大塚戸の綱火(おおつかどのつなび)
指定番号
無民第33号
指定年月日
平成11年11月25日
所在地
大塚戸町875番地
保持団体
大塚戸芸能保存会
期日
毎年9月
綱火は、あやつり人形と仕掛花火とを結合させた民俗芸能であり、空中に張りめぐらせた綱により花火のついた人形(で木く偶)を操作し、芝居を演じるもので、大塚戸町では、町内の一言主(ひとことぬし)神社の例大祭当日に毎年奉納され、公開されている。糸繰花火・糸繰りとも言われ、大塚戸においては一言主神社が大和国葛城山から遷宮されたことにちなみ、「葛城流からくり綱火」と称してきた。江戸時代から伝承されているが、由来を示す確たる資料は見出されていない。一説には、万治2(1659)年、大塚戸村向山坪に三峰神社が開基されるにあたり、村民が花火を奉納したのが始まりとされ、神霊を鎮めるための民間信仰に根ざした行事であったと思われる。

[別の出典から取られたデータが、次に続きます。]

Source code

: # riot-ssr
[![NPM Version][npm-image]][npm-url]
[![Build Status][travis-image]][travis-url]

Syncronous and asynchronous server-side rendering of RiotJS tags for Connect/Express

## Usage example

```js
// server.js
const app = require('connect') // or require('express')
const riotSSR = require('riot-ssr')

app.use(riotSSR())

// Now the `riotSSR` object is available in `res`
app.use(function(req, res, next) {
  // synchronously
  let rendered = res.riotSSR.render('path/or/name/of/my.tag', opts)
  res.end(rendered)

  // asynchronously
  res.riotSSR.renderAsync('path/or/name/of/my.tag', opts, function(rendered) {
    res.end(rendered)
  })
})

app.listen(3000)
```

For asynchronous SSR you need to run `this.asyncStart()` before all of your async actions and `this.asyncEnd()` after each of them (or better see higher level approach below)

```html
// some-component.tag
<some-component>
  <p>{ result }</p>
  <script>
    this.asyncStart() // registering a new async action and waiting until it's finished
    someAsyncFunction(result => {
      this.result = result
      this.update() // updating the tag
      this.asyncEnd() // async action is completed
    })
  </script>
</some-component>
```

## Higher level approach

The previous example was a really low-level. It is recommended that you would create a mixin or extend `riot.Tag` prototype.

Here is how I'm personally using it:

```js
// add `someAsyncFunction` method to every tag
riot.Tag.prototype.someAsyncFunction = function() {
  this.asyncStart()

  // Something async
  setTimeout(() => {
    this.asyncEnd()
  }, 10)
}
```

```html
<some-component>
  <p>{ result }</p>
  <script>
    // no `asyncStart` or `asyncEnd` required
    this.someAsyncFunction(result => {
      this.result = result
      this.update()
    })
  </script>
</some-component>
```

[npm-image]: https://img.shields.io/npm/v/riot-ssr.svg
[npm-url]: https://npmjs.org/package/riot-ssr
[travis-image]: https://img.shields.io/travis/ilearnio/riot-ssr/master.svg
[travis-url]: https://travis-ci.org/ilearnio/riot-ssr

綱火は三番叟(さんばそう)・仕掛け万燈・当日の芸題の3部で構成され、上演に先立っては「東西、東西、さて東西・・・」で始まる口上が述べられる。毎年の出しものは文久4(1864)年の『御祭礼目録のづ』から選ばれ、一言主神社に保管される『糸繰年代記』には文化元(1804)年から明治35(1902)年までの上演記録が遺されている。
大塚戸の綱火は、一言主神社の奉納行事として永く伝承されてきたが、昭和22(1947)年の開催を最後に一時中断した。その後、昭和44(1969)年に大塚戸芸能保存会が結成され、その手によって一言主神社秋季例大祭(9月13日)の奉納行事として伝承されている。